╭─ Available records

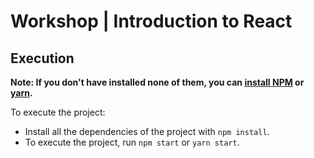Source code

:# Workshop | Introduction to React

## Execution

**Note: If you don't have installed none of them, you can [install NPM](https://www.npmjs.com/get-npm) or [yarn](https://yarnpkg.com/lang/en/docs/install/).**

To execute the project:

- Install all the dependencies of the project with `npm install`.
- To execute the project, run `npm start` or `yarn start`.

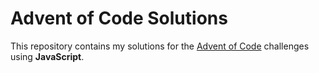 # Advent of Code Solutions

This repository contains my solutions for the [Advent of Code](https://adventofcode.com/) challenges using **JavaScript**.
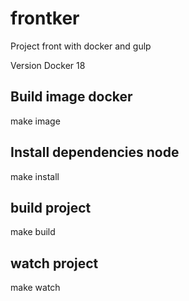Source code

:# frontker

Project front with docker and gulp

Version Docker 18

## Build image docker
make image

## Install dependencies node
make install

## build project
make build

## watch project
make watch


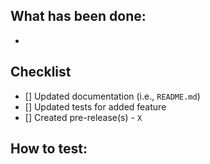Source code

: ## What has been done:
- 

## Checklist
- [] Updated documentation (i.e., `README.md`)
- [] Updated tests for added feature
- [] Created pre-release(s) - `X`

## How to test:

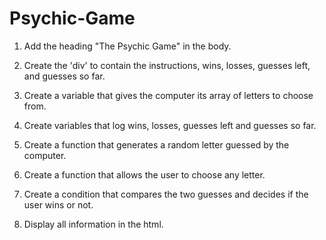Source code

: # Psychic-Game

1. Add the heading "The Psychic Game" in the body.

2. Create the 'div' to contain the instructions, wins, losses, guesses left, and guesses so far.

3. Create a variable that gives the computer its array of letters to choose from.

4. Create variables that log wins, losses, guesses left and guesses so far.

5. Create a function that generates a random letter guessed by the computer.

6. Create a function that allows the user to choose any letter.

7. Create a condition that compares the two guesses and decides if the user wins or not.

8. Display all information in the html.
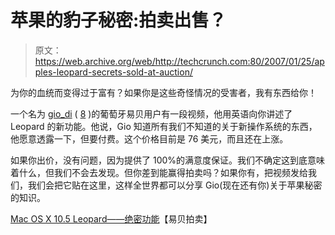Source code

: # 苹果的豹子秘密:拍卖出售？

> 原文：<https://web.archive.org/web/http://techcrunch.com:80/2007/01/25/apples-leopard-secrets-sold-at-auction/>

为你的血统而变得过于富有？如果你是这些奇怪情况的受害者，我有东西给你！

一个名为 [gio_di](https://web.archive.org/web/20150930225642/http://myworld.ebay.com/gio_di/) ( [8](https://web.archive.org/web/20150930225642/http://feedback.ebay.com/ws/eBayISAPI.dll?ViewFeedback&userid=gio_di&iid=160075409889&ssPageName=VIP:feedback:2:us) )的葡萄牙易贝用户有一段视频，他用英语向你讲述了 Leopard 的新功能。他说，Gio 知道所有我们不知道的关于新操作系统的东西，他愿意透露一下，但要付费。这个价格目前是 76 美元，而且还在上涨。

如果你出价，没有问题，因为提供了 100%的满意度保证。我们不确定这到底意味着什么，但我们不会去发现。但你差到能赢得拍卖吗？如果你有，把视频发给我们，我们会把它贴在这里，这样全世界都可以分享 Gio(现在还有你)关于苹果秘密的知识。

[Mac OS X 10.5 Leopard——绝密功能](https://web.archive.org/web/20150930225642/http://cgi.ebay.com/ws/eBayISAPI.dll?ViewItem&ssPageName=ADME:L:LCA:US:31&item=160075409889)【易贝拍卖】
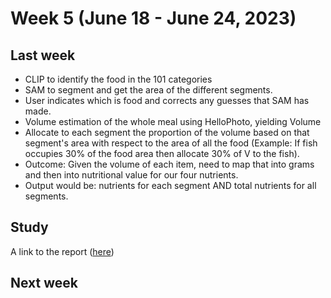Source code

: # Week 5 (June 18 - June 24, 2023)

## Last week

- CLIP to identify the food in the 101 categories
- SAM to segment and get the area of the different segments.
- User indicates which is food and corrects any guesses that SAM has made.
- Volume estimation of the whole meal using HelloPhoto, yielding Volume
- Allocate to each segment the proportion of the volume based on that
segment's area with respect to the area of all the food (Example: If fish occupies 30% of the food area then allocate 30% of
V to the fish).
- Outcome: Given the volume of each item, need to map that into grams and then into nutritional value for our four nutrients.
- Output would be: nutrients for each segment AND total nutrients for all segments.

## Study

A link to the report ([here](./report/week5_report.md))


## Next week
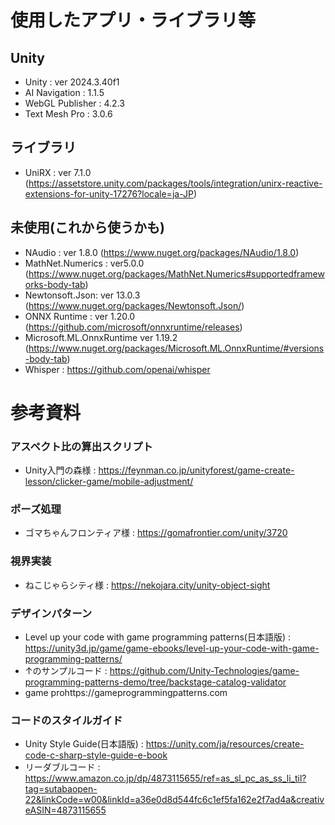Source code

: 
# 使用したアプリ・ライブラリ等

## Unity

- Unity : ver 2024.3.40f1
- AI Navigation : 1.1.5
- WebGL Publisher : 4.2.3
- Text Mesh Pro : 3.0.6

## ライブラリ

- UniRX : ver 7.1.0 (https://assetstore.unity.com/packages/tools/integration/unirx-reactive-extensions-for-unity-17276?locale=ja-JP)

## 未使用(これから使うかも)

- NAudio : ver 1.8.0 (https://www.nuget.org/packages/NAudio/1.8.0)
- MathNet.Numerics : ver5.0.0 (https://www.nuget.org/packages/MathNet.Numerics#supportedframeworks-body-tab)
- Newtonsoft.Json: ver 13.0.3 (https://www.nuget.org/packages/Newtonsoft.Json/)
- ONNX Runtime : ver 1.20.0 (https://github.com/microsoft/onnxruntime/releases)
- Microsoft.ML.OnnxRuntime ver 1.19.2 (https://www.nuget.org/packages/Microsoft.ML.OnnxRuntime/#versions-body-tab)
- Whisper : https://github.com/openai/whisper

# 参考資料

### アスペクト比の算出スクリプト

- Unity入門の森様 : https://feynman.co.jp/unityforest/game-create-lesson/clicker-game/mobile-adjustment/

### ポーズ処理

- ゴマちゃんフロンティア様 : https://gomafrontier.com/unity/3720

### 視界実装

- ねこじゃらシティ様 : https://nekojara.city/unity-object-sight

### デザインパターン

- Level up your code with game programming patterns(日本語版) : https://unity3d.jp/game/game-ebooks/level-up-your-code-with-game-programming-patterns/
- ↑のサンプルコード : https://github.com/Unity-Technologies/game-programming-patterns-demo/tree/backstage-catalog-validator
- game prohttps://gameprogrammingpatterns.com

### コードのスタイルガイド

- Unity Style Guide(日本語版) : https://unity.com/ja/resources/create-code-c-sharp-style-guide-e-book
- リーダブルコード : https://www.amazon.co.jp/dp/4873115655/ref=as_sl_pc_as_ss_li_til?tag=sutabaopen-22&linkCode=w00&linkId=a36e0d8d544fc6c1ef5fa162e2f7ad4a&creativeASIN=4873115655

╰─

What you need to do → Full transcription without images: please go through the records and repeat them exactly.

Exercise response →
Source code

:# Workshop | Introduction to React

## Execution

**Note: If you don't have installed none of them, you can [install NPM](https://www.npmjs.com/get-npm) or [yarn](https://yarnpkg.com/lang/en/docs/install/).**

To execute the project:

- Install all the dependencies of the project with `npm install`.
- To execute the project, run `npm start` or `yarn start`.

 # Advent of Code Solutions

This repository contains my solutions for the [Advent of Code](https://adventofcode.com/) challenges using **JavaScript**.
Source code

:# frontker

Project front with docker and gulp

Version Docker 18

## Build image docker
make image

## Install dependencies node
make install

## build project
make build

## watch project
make watch


Source code

: ## What has been done:
- 

## Checklist
- [] Updated documentation (i.e., `README.md`)
- [] Updated tests for added feature
- [] Created pre-release(s) - `X`

## How to test:

Source code

: # Psychic-Game

1. Add the heading "The Psychic Game" in the body.

2. Create the 'div' to contain the instructions, wins, losses, guesses left, and guesses so far.

3. Create a variable that gives the computer its array of letters to choose from.

4. Create variables that log wins, losses, guesses left and guesses so far.

5. Create a function that generates a random letter guessed by the computer.

6. Create a function that allows the user to choose any letter.

7. Create a condition that compares the two guesses and decides if the user wins or not.

8. Display all information in the html.
Source code

: # 苹果的豹子秘密:拍卖出售？

> 原文：<https://web.archive.org/web/http://techcrunch.com:80/2007/01/25/apples-leopard-secrets-sold-at-auction/>

为你的血统而变得过于富有？如果你是这些奇怪情况的受害者，我有东西给你！

一个名为 [gio_di](https://web.archive.org/web/20150930225642/http://myworld.ebay.com/gio_di/) ( [8](https://web.archive.org/web/20150930225642/http://feedback.ebay.com/ws/eBayISAPI.dll?ViewFeedback&userid=gio_di&iid=160075409889&ssPageName=VIP:feedback:2:us) )的葡萄牙易贝用户有一段视频，他用英语向你讲述了 Leopard 的新功能。他说，Gio 知道所有我们不知道的关于新操作系统的东西，他愿意透露一下，但要付费。这个价格目前是 76 美元，而且还在上涨。

如果你出价，没有问题，因为提供了 100%的满意度保证。我们不确定这到底意味着什么，但我们不会去发现。但你差到能赢得拍卖吗？如果你有，把视频发给我们，我们会把它贴在这里，这样全世界都可以分享 Gio(现在还有你)关于苹果秘密的知识。

[Mac OS X 10.5 Leopard——绝密功能](https://web.archive.org/web/20150930225642/http://cgi.ebay.com/ws/eBayISAPI.dll?ViewItem&ssPageName=ADME:L:LCA:US:31&item=160075409889)【易贝拍卖】
Source code

: # Week 5 (June 18 - June 24, 2023)

## Last week

- CLIP to identify the food in the 101 categories
- SAM to segment and get the area of the different segments.
- User indicates which is food and corrects any guesses that SAM has made.
- Volume estimation of the whole meal using HelloPhoto, yielding Volume
- Allocate to each segment the proportion of the volume based on that
segment's area with respect to the area of all the food (Example: If fish occupies 30% of the food area then allocate 30% of
V to the fish).
- Outcome: Given the volume of each item, need to map that into grams and then into nutritional value for our four nutrients.
- Output would be: nutrients for each segment AND total nutrients for all segments.

## Study

A link to the report ([here](./report/week5_report.md))


## Next week
Source code

: 
# 使用したアプリ・ライブラリ等

## Unity

- Unity : ver 2024.3.40f1
- AI Navigation : 1.1.5
- WebGL Publisher : 4.2.3
- Text Mesh Pro : 3.0.6

## ライブラリ

- UniRX : ver 7.1.0 (https://assetstore.unity.com/packages/tools/integration/unirx-reactive-extensions-for-unity-17276?locale=ja-JP)

## 未使用(これから使うかも)

- NAudio : ver 1.8.0 (https://www.nuget.org/packages/NAudio/1.8.0)
- MathNet.Numerics : ver5.0.0 (https://www.nuget.org/packages/MathNet.Numerics#supportedframeworks-body-tab)
- Newtonsoft.Json: ver 13.0.3 (https://www.nuget.org/packages/Newtonsoft.Json/)
- ONNX Runtime : ver 1.20.0 (https://github.com/microsoft/onnxruntime/releases)
- Microsoft.ML.OnnxRuntime ver 1.19.2 (https://www.nuget.org/packages/Microsoft.ML.OnnxRuntime/#versions-body-tab)
- Whisper : https://github.com/openai/whisper

# 参考資料

### アスペクト比の算出スクリプト

- Unity入門の森様 : https://feynman.co.jp/unityforest/game-create-lesson/clicker-game/mobile-adjustment/

### ポーズ処理

- ゴマちゃんフロンティア様 : https://gomafrontier.com/unity/3720

### 視界実装

- ねこじゃらシティ様 : https://nekojara.city/unity-object-sight

### デザインパターン

- Level up your code with game programming patterns(日本語版) : https://unity3d.jp/game/game-ebooks/level-up-your-code-with-game-programming-patterns/
- ↑のサンプルコード : https://github.com/Unity-Technologies/game-programming-patterns-demo/tree/backstage-catalog-validator
- game prohttps://gameprogrammingpatterns.com

### コードのスタイルガイド

- Unity Style Guide(日本語版) : https://unity.com/ja/resources/create-code-c-sharp-style-guide-e-book
- リーダブルコード : https://www.amazon.co.jp/dp/4873115655/ref=as_sl_pc_as_ss_li_til?tag=sutabaopen-22&linkCode=w00&linkId=a36e0d8d544fc6c1ef5fa162e2f7ad4a&creativeASIN=4873115655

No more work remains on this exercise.